28人が本棚に入れています
本棚に追加
ルナはそれを聞くと、もう言うことはないという顔でソファから立った。
「わかったわ、もう止めることはしない、けれどガーディナル、今一度よく考えてみることね、ラシュディ家の人間はもうアリエルしかいない、つまり、貴方の甥であるアリエルが死んでしまえば、貴方の親族はこの世からいなくなるということ」
ルナの言葉を聞いて、ガーディナルがルナを罵倒する。
「君に何がわかる、大クラフトの代償などなくとも、あの子に時間などそう長くは残されてはいない、あの子の葛藤も、思いも、我々には到底理解の及ばないものだ」
それを聞いて、ルナは少し目を伏せる。そして応接室の出口へとゆっくりと向かう。出口のドアの前で振り返ってガーディナルを見る。彼は頭を抱えながら顔を伏せている。もう、ルナのことなど見ていない。
「後少しなのだ、後、少し……」
そう、呪文のようにぼやいているのが聞こえた。
応接室を出ると、そこにはルナの友人、アグリアが壁にもたれかかって待機していた。
「で、どうだった、まあ、結果は聞かなくてもわかるけどさ」
ルナはアグリアの言葉が聞こえているのか聞こえていないのわからない顔でアグリアを一瞥して、アリエルの病室へと向かう。

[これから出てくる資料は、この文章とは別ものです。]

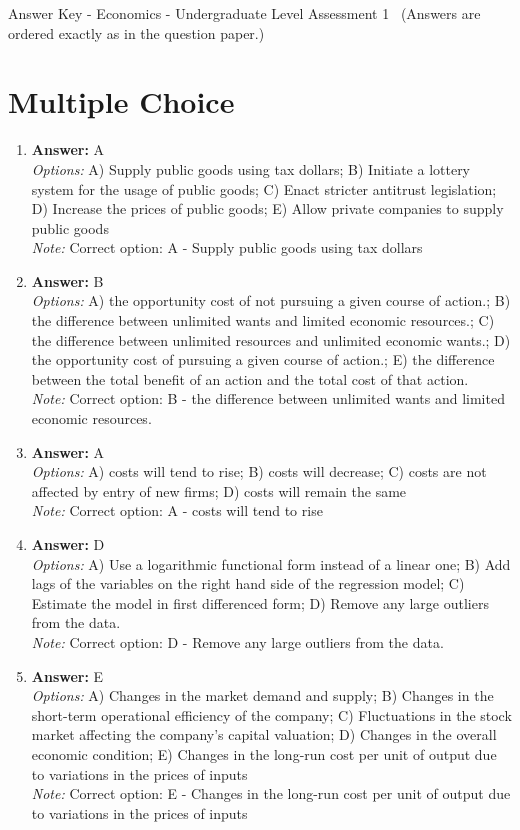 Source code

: \documentclass[12pt]{article}
\begin{document}
\begin{center}
Answer Key - Economics - Undergraduate Level Assessment 1 \
\small (Answers are ordered exactly as in the question paper.)
\end{center}

\section*{Multiple Choice}
\begin{enumerate}[label=\arabic*.]
\item \textbf{Answer:} A
\\ \textit{Options:} A) Supply public goods using tax dollars; B) Initiate a lottery system for the usage of public goods; C) Enact stricter antitrust legislation; D) Increase the prices of public goods; E) Allow private companies to supply public goods
\\ \textit{Note:} Correct option: A - Supply public goods using tax dollars
\item \textbf{Answer:} B
\\ \textit{Options:} A) the opportunity cost of not pursuing a given course of action.; B) the difference between unlimited wants and limited economic resources.; C) the difference between unlimited resources and unlimited economic wants.; D) the opportunity cost of pursuing a given course of action.; E) the difference between the total benefit of an action and the total cost of that action.
\\ \textit{Note:} Correct option: B - the difference between unlimited wants and limited economic resources.
\item \textbf{Answer:} A
\\ \textit{Options:} A) costs will tend to rise; B) costs will decrease; C) costs are not affected by entry of new firms; D) costs will remain the same
\\ \textit{Note:} Correct option: A - costs will tend to rise
\item \textbf{Answer:} D
\\ \textit{Options:} A) Use a logarithmic functional form instead of a linear one; B) Add lags of the variables on the right hand side of the regression model; C) Estimate the model in first differenced form; D) Remove any large outliers from the data.
\\ \textit{Note:} Correct option: D - Remove any large outliers from the data.
\item \textbf{Answer:} E
\\ \textit{Options:} A) Changes in the market demand and supply; B) Changes in the short-term operational efficiency of the company; C) Fluctuations in the stock market affecting the company's capital valuation; D) Changes in the overall economic condition; E) Changes in the long-run cost per unit of output due to variations in the prices of inputs
\\ \textit{Note:} Correct option: E - Changes in the long-run cost per unit of output due to variations in the prices of inputs
\end{enumerate}
\end{document}
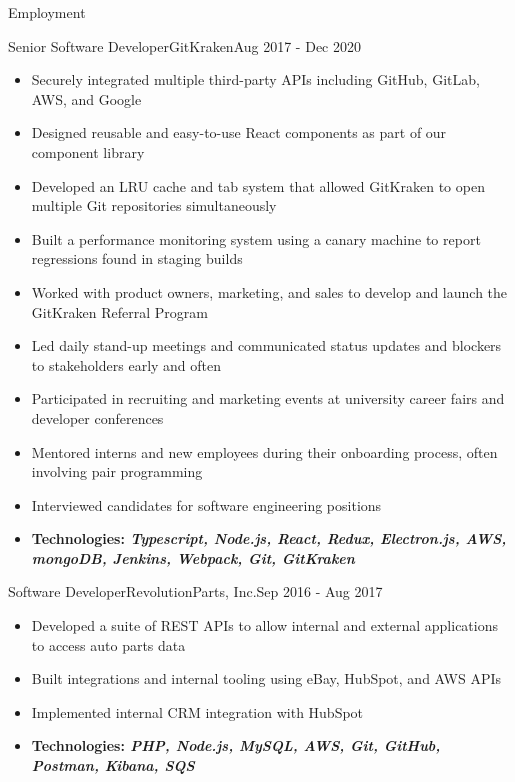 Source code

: \documentclass[]{mcdowellcv}
\begin{document}
	\makeheader

	\begin{cvsection}{Employment}
		\begin{cvsubsection}{Senior Software Developer}{GitKraken}{Aug 2017 - Dec 2020}
			\begin{itemize}
				\item Securely integrated multiple third-party APIs including GitHub, GitLab, AWS, and Google
				\item Designed reusable and easy-to-use React components as part of our component library
				\item Developed an LRU cache and tab system that allowed GitKraken to open multiple Git repositories simultaneously
				\item Built a performance monitoring system using a canary machine to report regressions found in staging builds
				\item Worked with product owners, marketing, and sales to develop and launch the GitKraken Referral Program
				\item Led daily stand-up meetings and communicated status updates and blockers to stakeholders early and often
				\item Participated in recruiting and marketing events at university career fairs and developer conferences
				\item Mentored interns and new employees during their onboarding process, often involving pair programming
				\item Interviewed candidates for software engineering positions
				\item \textbf{Technologies: \emph{Typescript, Node.js, React, Redux, Electron.js, AWS, mongoDB, Jenkins, Webpack, Git, GitKraken}}
			\end{itemize}
		\end{cvsubsection}

		\begin{cvsubsection}{Software Developer}{RevolutionParts, Inc.}{Sep 2016 - Aug 2017}
			\begin{itemize}
				\item Developed a suite of REST APIs to allow internal and external applications to access auto parts data
				\item Built integrations and internal tooling using eBay, HubSpot, and AWS APIs
				\item Implemented internal CRM integration with HubSpot
				\item \textbf{Technologies: \emph{PHP, Node.js, MySQL, AWS, Git, GitHub, Postman, Kibana, SQS}}
			\end{itemize}
		\end{cvsubsection}


\end{cvsection}
\end{document}
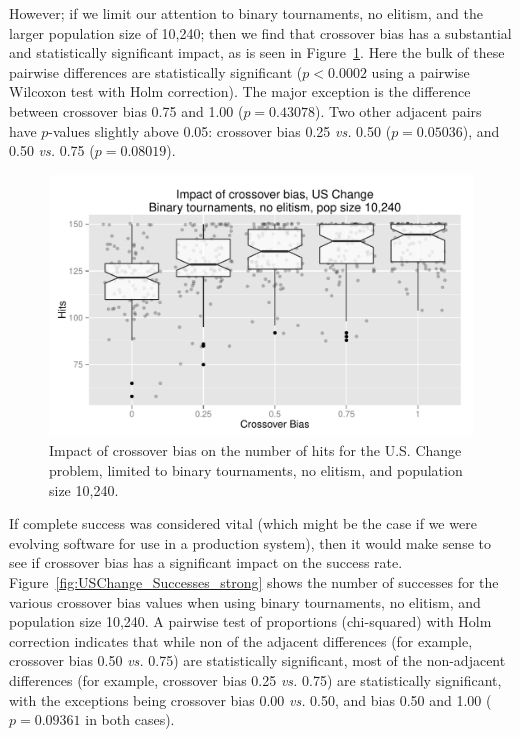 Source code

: \documentclass{sig-alternate}
\begin{document}
%
%
%
%

However; if we limit our attention to binary tournaments, no elitism, and the larger population size of 10,240; then we
find that crossover bias has a substantial and statistically significant impact, as is seen in
Figure~\ref{fig:USChange_Hits_strong}. Here the bulk of these pairwise differences are statistically significant
($p<0.0002$ using a pairwise Wilcoxon test with Holm correction). The major exception is the difference between
crossover bias 0.75 and 1.00 ($p=0.43078$). Two other adjacent pairs have $p$-values slightly above 0.05: crossover bias
0.25 \emph{vs.} 0.50 ($p=0.05036$), and 0.50 \emph{vs.} 0.75 ($p=0.08019$).

\begin{figure}
\centering
\includegraphics[width=0.45 \textwidth]{Plots/US_change_hits_strong.pdf}
\caption{Impact of crossover bias on the number of hits for the U.S. Change problem, limited to binary 
tournaments, no elitism, and population size 10,240.}
\label{fig:USChange_Hits_strong}
\end{figure}

%
%
%
%

If complete success was considered vital (which might be the case if we were evolving software for use in a production
system), then it would make sense to see if crossover bias has a significant impact on the success rate.
Figure~\ref{fig:USChange_Successes_strong} shows the number of successes for the various crossover bias values when
using binary tournaments, no elitism, and population size 10,240. A pairwise test of proportions (chi-squared) with
Holm correction indicates that while non of the adjacent differences (for example, crossover bias 0.50 \emph{vs.} 0.75)
are statistically significant, most of the non-adjacent differences (for example, crossover bias 0.25 \emph{vs.} 0.75)
are statistically significant, with the exceptions being crossover bias 0.00 \emph{vs.} 0.50, and bias 0.50 and 1.00
($p=0.09361$ in both cases).
\end{document}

「そろそろ潮時なんじゃないのルナ、この数年、良い隠れ蓑にはなったけどさ、あのガーディナルとかいうおっさん、もう駄目そうじゃない?」
無言を貫くルナに対して、退屈そうにルナの後を付いていくアグリア。けれど、次の瞬間に急にルナが立ち止まり、アグリアへと振り返る。
「もうそういう段階の話じゃないわ、このまま私たちがアリエルとガーディナルを放置すれば、東京はとんでもないことになる、いえ、いずれは東京だけじゃない、この国そのものが大クラフトに飲み込まれてしまう可能性もある」
最初のコメントを投稿しよう!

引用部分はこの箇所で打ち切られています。